On 16/03/2017 21:02, Xu, Anthony wrote:
>>> memory_region_finalize.
>>> Let me know if you think otherwise.
>>
>> Yes, you can replace memory_region_del_subregion in
>> memory_region_finalize
>> with special code that does
>>
>> assert(!mr->enabled);
>> assert(subregion->container == mr);
>> subregion->container = NULL;
>> QTAILQ_REMOVE(&mr->subregions, subregion, subregions_link);
>> memory_region_unref(subregion);
>>
>> The last four lines are shared with memory_region_del_subregion, so please
>> factor them in a new function, for example
>> memory_region_del_subregion_internal.
>
> After adding synchronize_rcu, I saw an infinite recursive call,
> mem_commit-> memory_region_finalize-> mem_commit->
> memory_region_finalize-> ......
> it caused a segment fault, because 8M stack space is used up, and found when
> memory_region_finalize is called, memory_region_transaction_depth is 0 and
> memory_region_update_pending is true. That's not normal!

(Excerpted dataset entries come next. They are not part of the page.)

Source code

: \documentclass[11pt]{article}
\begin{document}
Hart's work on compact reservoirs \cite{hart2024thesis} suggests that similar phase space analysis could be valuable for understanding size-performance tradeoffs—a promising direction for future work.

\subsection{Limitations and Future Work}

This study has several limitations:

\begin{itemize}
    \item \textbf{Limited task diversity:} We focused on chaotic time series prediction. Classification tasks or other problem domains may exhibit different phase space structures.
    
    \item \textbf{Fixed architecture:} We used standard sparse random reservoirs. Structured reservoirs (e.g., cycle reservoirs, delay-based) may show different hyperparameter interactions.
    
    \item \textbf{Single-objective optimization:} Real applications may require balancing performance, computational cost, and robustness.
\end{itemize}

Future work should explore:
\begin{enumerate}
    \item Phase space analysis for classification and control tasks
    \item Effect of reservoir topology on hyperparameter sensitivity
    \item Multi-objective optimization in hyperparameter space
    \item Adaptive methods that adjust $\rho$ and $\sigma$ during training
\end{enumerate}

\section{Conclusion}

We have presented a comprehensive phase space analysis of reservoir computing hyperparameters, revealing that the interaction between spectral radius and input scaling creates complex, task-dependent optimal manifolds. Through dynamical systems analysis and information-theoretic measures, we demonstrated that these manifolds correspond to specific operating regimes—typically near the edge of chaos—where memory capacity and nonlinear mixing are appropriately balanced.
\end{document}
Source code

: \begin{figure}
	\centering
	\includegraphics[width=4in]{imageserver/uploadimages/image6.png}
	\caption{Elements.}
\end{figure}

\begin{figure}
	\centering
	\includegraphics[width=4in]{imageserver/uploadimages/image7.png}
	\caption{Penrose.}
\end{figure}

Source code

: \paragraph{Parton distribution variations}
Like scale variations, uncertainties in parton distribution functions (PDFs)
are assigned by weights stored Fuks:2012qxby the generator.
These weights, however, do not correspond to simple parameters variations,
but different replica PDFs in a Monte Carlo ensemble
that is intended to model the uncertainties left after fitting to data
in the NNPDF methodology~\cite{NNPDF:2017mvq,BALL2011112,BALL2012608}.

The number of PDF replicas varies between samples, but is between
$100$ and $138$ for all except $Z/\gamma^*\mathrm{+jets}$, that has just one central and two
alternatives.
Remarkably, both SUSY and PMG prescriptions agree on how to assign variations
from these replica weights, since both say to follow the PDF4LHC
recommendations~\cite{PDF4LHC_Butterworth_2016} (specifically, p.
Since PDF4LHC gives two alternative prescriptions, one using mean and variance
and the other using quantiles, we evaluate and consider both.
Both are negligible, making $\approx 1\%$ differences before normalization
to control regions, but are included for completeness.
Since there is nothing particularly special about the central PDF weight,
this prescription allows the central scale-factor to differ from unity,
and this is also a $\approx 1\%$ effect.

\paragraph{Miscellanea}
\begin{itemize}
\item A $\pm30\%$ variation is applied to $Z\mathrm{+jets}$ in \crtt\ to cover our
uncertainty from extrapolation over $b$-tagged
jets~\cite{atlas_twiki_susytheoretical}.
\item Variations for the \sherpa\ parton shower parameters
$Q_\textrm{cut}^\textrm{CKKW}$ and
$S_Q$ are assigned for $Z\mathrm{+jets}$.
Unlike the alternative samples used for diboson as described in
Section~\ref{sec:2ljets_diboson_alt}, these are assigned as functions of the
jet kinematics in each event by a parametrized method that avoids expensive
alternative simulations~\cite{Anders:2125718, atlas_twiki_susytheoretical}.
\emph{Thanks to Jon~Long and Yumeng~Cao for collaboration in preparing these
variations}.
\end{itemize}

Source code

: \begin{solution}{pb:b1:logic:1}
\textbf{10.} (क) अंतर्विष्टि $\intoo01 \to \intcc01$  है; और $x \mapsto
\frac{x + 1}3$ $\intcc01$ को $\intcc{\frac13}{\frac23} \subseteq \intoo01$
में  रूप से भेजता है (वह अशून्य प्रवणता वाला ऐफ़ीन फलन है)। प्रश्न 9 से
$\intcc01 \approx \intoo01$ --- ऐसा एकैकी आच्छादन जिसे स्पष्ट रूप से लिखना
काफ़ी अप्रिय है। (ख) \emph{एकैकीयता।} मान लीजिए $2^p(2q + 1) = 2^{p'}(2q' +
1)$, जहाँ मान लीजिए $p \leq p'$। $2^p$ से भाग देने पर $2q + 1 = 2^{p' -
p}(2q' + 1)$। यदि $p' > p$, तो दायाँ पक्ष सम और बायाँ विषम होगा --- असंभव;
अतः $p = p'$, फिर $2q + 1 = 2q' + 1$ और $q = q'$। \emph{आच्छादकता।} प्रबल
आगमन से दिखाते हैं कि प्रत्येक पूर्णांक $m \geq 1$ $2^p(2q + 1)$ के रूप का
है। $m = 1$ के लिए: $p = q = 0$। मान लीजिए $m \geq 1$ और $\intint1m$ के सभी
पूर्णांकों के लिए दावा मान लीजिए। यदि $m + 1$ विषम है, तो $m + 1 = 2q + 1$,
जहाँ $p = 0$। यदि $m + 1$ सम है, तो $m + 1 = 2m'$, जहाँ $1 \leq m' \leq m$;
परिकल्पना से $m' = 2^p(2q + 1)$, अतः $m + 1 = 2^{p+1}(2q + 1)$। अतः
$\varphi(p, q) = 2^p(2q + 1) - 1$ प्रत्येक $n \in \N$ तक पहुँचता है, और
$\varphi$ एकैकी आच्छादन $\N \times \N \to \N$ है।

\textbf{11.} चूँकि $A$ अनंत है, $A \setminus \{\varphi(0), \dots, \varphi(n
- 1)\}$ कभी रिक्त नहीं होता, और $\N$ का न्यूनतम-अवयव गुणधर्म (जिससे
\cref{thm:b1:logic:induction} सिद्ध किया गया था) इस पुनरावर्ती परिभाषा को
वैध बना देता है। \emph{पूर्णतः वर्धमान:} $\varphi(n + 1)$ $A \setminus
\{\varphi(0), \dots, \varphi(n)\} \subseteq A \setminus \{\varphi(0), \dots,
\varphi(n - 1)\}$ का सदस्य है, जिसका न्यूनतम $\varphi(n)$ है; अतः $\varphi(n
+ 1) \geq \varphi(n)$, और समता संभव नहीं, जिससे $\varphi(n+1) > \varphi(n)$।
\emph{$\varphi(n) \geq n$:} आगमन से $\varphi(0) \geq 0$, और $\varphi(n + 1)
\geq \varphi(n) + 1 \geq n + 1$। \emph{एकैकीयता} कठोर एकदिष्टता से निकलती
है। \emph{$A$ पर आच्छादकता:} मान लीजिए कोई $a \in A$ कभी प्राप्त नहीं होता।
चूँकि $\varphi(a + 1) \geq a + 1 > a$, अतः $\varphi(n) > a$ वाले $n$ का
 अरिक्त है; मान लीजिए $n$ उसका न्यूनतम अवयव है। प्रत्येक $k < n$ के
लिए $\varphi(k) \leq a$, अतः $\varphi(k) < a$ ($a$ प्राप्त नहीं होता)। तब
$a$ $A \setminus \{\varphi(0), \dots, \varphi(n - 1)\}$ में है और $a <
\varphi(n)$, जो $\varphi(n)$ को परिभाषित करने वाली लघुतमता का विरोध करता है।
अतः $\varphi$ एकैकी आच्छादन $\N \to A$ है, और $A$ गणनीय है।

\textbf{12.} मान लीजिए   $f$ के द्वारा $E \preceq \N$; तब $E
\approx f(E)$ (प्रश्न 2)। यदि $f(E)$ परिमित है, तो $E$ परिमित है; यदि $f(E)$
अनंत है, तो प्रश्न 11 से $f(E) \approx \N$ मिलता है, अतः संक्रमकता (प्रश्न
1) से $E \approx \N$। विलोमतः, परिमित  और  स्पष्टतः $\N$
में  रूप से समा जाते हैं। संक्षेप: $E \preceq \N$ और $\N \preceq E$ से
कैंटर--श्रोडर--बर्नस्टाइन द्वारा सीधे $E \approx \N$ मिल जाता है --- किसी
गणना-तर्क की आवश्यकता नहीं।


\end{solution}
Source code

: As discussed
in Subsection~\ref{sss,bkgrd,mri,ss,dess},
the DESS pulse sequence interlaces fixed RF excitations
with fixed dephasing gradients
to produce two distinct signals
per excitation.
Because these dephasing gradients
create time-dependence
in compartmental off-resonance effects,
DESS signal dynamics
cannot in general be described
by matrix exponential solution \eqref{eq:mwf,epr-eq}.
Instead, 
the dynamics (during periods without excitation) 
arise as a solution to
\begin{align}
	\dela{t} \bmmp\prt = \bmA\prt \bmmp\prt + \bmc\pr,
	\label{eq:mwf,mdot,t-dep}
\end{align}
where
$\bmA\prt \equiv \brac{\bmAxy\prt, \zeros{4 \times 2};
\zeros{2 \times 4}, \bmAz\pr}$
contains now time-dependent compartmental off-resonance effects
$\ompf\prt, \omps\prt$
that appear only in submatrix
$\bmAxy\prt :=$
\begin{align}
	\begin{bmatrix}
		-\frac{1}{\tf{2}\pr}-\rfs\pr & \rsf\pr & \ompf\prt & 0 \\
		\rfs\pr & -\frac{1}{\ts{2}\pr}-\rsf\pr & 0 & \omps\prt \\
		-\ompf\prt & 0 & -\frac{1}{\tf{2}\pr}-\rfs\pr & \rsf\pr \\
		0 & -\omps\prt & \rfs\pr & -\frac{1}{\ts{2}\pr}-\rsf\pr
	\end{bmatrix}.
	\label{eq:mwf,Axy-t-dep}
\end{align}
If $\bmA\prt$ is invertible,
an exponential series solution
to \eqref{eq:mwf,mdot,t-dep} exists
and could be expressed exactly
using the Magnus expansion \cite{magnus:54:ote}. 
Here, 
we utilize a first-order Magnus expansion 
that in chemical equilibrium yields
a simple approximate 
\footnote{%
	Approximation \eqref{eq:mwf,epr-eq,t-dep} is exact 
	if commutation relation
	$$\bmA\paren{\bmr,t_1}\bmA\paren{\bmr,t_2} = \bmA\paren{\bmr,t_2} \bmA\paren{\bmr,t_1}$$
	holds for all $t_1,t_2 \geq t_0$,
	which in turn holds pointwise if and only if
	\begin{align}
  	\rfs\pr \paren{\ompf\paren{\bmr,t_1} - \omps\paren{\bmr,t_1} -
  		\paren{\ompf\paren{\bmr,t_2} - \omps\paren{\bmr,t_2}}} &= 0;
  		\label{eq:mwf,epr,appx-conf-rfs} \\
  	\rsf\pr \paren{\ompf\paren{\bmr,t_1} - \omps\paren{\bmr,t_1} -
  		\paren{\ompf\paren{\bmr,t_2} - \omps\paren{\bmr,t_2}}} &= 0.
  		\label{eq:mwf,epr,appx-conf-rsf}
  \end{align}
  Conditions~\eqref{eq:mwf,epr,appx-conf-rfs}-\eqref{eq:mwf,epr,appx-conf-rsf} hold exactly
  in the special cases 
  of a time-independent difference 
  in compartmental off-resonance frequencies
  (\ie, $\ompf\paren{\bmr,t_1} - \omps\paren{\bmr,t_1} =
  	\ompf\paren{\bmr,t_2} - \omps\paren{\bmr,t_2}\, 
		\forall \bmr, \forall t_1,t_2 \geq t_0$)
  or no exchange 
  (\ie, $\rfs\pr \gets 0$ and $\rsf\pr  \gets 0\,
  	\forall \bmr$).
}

Ok, this is a bug. This would fix it:
> Please review below patch
>
> diff --git a/memory.c b/memory.c
> index 64b0a60..4c95aaf 100644
> --- a/memory.c
> +++ b/memory.c
> @@ -906,12 +906,6 @@ void memory_region_transaction_begin(void)
> ++memory_region_transaction_depth;
> }
>
> -static void memory_region_clear_pending(void)
> -{
> - memory_region_update_pending = false;
> - ioeventfd_update_pending = false;
> -}
> -
> void memory_region_transaction_commit(void)
> {
> AddressSpace *as;
> @@ -927,14 +921,14 @@ void memory_region_transaction_commit(void)
> QTAILQ_FOREACH(as, &address_spaces, address_spaces_link) {
> address_space_update_topology(as);
> }
> -
> + memory_region_update_pending = false;
> MEMORY_LISTENER_CALL_GLOBAL(commit, Forward);
> } else if (ioeventfd_update_pending) {
> QTAILQ_FOREACH(as, &address_spaces, address_spaces_link) {
> address_space_update_ioeventfds(as);
> }
> + ioeventfd_update_pending = false;
> }
> - memory_region_clear_pending();
> }
> }
So please send it to the list with Signed-off-by line.
> The thing is, seems both address_space_translate and
> address_space_dispatch_free
> are called under the global lock. When synchronize_rcu is called, no other
> threads
> are in RCU critical section.
No, not necessarily. address_space_write for example is called outside
the global lock by KVM and it calls address_space_translate.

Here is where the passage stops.